[Plain-text document sources]
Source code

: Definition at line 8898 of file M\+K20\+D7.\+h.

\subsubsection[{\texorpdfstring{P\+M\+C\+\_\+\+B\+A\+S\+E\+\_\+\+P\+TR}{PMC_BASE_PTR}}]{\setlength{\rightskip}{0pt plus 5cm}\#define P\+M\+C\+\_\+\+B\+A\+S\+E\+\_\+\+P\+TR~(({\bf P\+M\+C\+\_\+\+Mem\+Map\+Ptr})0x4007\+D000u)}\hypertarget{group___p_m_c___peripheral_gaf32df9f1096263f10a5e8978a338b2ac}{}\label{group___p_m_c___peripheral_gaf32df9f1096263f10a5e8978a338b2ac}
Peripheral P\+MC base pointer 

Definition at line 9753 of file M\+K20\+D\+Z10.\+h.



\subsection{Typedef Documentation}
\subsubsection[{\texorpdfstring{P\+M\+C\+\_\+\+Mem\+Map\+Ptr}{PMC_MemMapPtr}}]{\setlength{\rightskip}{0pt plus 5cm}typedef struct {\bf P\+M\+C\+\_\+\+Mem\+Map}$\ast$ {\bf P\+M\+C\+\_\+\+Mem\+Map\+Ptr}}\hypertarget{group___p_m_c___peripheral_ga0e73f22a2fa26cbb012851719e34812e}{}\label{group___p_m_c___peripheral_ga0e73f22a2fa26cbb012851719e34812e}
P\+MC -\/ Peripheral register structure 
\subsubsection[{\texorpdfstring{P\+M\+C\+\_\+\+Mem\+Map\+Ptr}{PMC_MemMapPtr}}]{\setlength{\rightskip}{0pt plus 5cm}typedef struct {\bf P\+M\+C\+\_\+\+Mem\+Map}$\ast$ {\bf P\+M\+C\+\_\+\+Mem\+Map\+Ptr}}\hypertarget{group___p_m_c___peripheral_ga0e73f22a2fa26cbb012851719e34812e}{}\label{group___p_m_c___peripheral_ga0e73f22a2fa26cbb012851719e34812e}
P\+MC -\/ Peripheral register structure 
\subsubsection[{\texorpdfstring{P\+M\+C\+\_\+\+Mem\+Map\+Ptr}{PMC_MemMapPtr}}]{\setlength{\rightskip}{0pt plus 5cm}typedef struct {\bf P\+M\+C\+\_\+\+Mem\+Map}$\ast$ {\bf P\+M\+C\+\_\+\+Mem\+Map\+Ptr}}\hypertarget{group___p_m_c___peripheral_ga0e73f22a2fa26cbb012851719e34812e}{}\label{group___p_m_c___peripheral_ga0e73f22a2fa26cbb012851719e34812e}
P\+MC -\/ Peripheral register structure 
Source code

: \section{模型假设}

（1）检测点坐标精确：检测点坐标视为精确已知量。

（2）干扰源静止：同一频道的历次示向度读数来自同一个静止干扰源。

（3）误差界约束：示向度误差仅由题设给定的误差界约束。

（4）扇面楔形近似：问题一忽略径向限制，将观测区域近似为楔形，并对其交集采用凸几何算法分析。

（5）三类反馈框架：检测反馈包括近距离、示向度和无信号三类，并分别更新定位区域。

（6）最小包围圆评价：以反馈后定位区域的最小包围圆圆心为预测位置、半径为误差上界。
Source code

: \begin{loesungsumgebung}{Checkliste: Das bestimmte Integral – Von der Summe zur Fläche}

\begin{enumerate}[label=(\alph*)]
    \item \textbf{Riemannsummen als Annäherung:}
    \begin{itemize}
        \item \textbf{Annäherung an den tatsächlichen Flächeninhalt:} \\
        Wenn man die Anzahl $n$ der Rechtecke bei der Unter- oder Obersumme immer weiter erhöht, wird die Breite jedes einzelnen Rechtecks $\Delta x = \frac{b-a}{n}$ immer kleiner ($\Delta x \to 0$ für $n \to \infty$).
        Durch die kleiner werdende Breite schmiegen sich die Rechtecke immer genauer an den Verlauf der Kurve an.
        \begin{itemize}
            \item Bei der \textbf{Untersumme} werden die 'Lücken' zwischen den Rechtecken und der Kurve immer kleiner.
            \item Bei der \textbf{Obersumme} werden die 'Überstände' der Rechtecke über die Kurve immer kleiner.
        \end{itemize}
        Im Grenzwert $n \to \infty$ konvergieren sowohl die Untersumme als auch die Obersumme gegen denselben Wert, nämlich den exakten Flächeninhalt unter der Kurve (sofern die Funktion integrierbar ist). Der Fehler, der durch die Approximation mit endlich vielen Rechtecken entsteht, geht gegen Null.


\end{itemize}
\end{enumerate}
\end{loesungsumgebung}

_TO DO_: For the word "textbf", go through the records and show each line that carries it.

_ANSWER TO THIS PROBLEM_:
    \item \textbf{Riemannsummen als Annäherung:}
        \item \textbf{Annäherung an den tatsächlichen Flächeninhalt:} \\
            \item Bei der \textbf{Untersumme} werden die 'Lücken' zwischen den Rechtecken und der Kurve immer kleiner.
            \item Bei der \textbf{Obersumme} werden die 'Überstände' der Rechtecke über die Kurve immer kleiner.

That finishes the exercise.